- _ACTION ITEM_: Starting at the line below holding "Zvláštní: jak mi" and stopping at the line holding "Taky znám pár", print every line exactly, both ends included, and leave the rest out.

(Stored data entries)
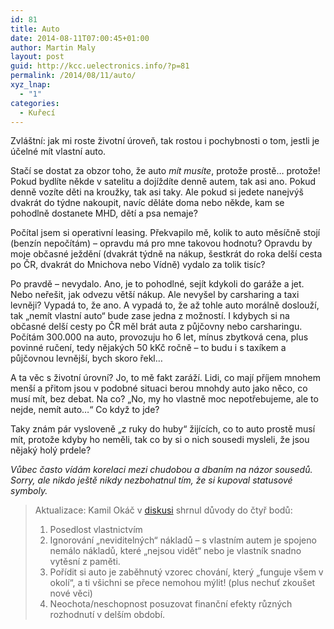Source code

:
 ```yaml
---
id: 81
title: Auto
date: 2014-08-11T07:00:45+01:00
author: Martin Maly
layout: post
guid: http://kcc.uelectronics.info/?p=81
permalink: /2014/08/11/auto/
xyz_lnap:
  - "1"
categories:
  - Kuřecí
---
```

Zvláštní: jak mi roste životní úroveň, tak rostou i pochybnosti o tom, jestli je účelné mít vlastní auto.

Stačí se dostat za obzor toho, že auto _mít musíte_, protože prostě&#8230; protože! Pokud bydlíte někde v satelitu a dojíždíte denně autem, tak asi ano. Pokud denně vozíte děti na kroužky, tak asi taky. Ale pokud si jedete nanejvýš dvakrát do týdne nakoupit, navíc děláte doma nebo někde, kam se pohodlně dostanete MHD, dětí a psa nemaje?

Počítal jsem si operativní leasing. Překvapilo mě, kolik to auto měsíčně stojí (benzín nepočítám) &#8211; opravdu má pro mne takovou hodnotu? Opravdu by moje občasné ježdění (dvakrát týdně na nákup, šestkrát do roka delší cesta po ČR, dvakrát do Mnichova nebo Vídně) vydalo za tolik tisíc?

Po pravdě &#8211; nevydalo. Ano, je to pohodlné, sejít kdykoli do garáže a jet. Nebo neřešit, jak odvezu větší nákup. Ale nevyšel by carsharing a taxi levněji? Vypadá to, že ano. A vypadá to, že až tohle auto morálně doslouží, tak &#8222;nemít vlastní auto&#8220; bude zase jedna z možností. I kdybych si na občasné delší cesty po ČR měl brát auta z půjčovny nebo carsharingu. Počítám 300.000 na auto, provozuju ho 6 let, mínus zbytková cena, plus povinné ručení, tedy nějakých 50 kKč ročně &#8211; to budu i s taxíkem a půjčovnou levnější, bych skoro řekl&#8230;

A ta věc s životní úrovní? Jo, to mě fakt zaráží. Lidi, co mají příjem mnohem menší a přitom jsou v podobné situaci berou mnohdy auto jako něco, co musí mít, bez debat. Na co? &#8222;No, my ho vlastně moc nepotřebujeme, ale to nejde, nemít auto&#8230;&#8220; Co když to jde?

Taky znám pár vysloveně &#8222;z ruky do huby&#8220; žijících, co to auto prostě musí mít, protože kdyby ho neměli, tak co by si o nich sousedi mysleli, že jsou nějaký holý prdele?

_Vůbec často vídám korelaci mezi chudobou a dbaním na názor sousedů. Sorry, ale nikdo ještě nikdy nezbohatnul tím, že si kupoval statusové symboly._

> Aktualizace: Kamil Okáč v [diskusi](https://www.facebook.com/martin.maly/posts/10152303500377496?comment_id=10152303581972496&offset=0&total_comments=72) shrnul důvody do čtyř bodů:
> 
>   1. Posedlost vlastnictvím
>   2. Ignorování &#8222;neviditelných&#8220; nákladů &#8211; s vlastním autem je spojeno nemálo nákladů, které &#8222;nejsou vidět&#8220; nebo je vlastník snadno vytěsní z paměti.
>   3. Pořídit si auto je zaběhnutý vzorec chování, který &#8222;funguje všem v okolí&#8220;, a ti všichni se přece nemohou mýlit! (plus nechuť zkoušet nové věci)
>   4. Neochota/neschopnost posuzovat finanční efekty různých rozhodnutí v delším období.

- _SOLUTION BELOW_:
Zvláštní: jak mi roste životní úroveň, tak rostou i pochybnosti o tom, jestli je účelné mít vlastní auto.

Stačí se dostat za obzor toho, že auto _mít musíte_, protože prostě&#8230; protože! Pokud bydlíte někde v satelitu a dojíždíte denně autem, tak asi ano. Pokud denně vozíte děti na kroužky, tak asi taky. Ale pokud si jedete nanejvýš dvakrát do týdne nakoupit, navíc děláte doma nebo někde, kam se pohodlně dostanete MHD, dětí a psa nemaje?

Počítal jsem si operativní leasing. Překvapilo mě, kolik to auto měsíčně stojí (benzín nepočítám) &#8211; opravdu má pro mne takovou hodnotu? Opravdu by moje občasné ježdění (dvakrát týdně na nákup, šestkrát do roka delší cesta po ČR, dvakrát do Mnichova nebo Vídně) vydalo za tolik tisíc?

Po pravdě &#8211; nevydalo. Ano, je to pohodlné, sejít kdykoli do garáže a jet. Nebo neřešit, jak odvezu větší nákup. Ale nevyšel by carsharing a taxi levněji? Vypadá to, že ano. A vypadá to, že až tohle auto morálně doslouží, tak &#8222;nemít vlastní auto&#8220; bude zase jedna z možností. I kdybych si na občasné delší cesty po ČR měl brát auta z půjčovny nebo carsharingu. Počítám 300.000 na auto, provozuju ho 6 let, mínus zbytková cena, plus povinné ručení, tedy nějakých 50 kKč ročně &#8211; to budu i s taxíkem a půjčovnou levnější, bych skoro řekl&#8230;

A ta věc s životní úrovní? Jo, to mě fakt zaráží. Lidi, co mají příjem mnohem menší a přitom jsou v podobné situaci berou mnohdy auto jako něco, co musí mít, bez debat. Na co? &#8222;No, my ho vlastně moc nepotřebujeme, ale to nejde, nemít auto&#8230;&#8220; Co když to jde?

Taky znám pár vysloveně &#8222;z ruky do huby&#8220; žijících, co to auto prostě musí mít, protože kdyby ho neměli, tak co by si o nich sousedi mysleli, že jsou nějaký holý prdele?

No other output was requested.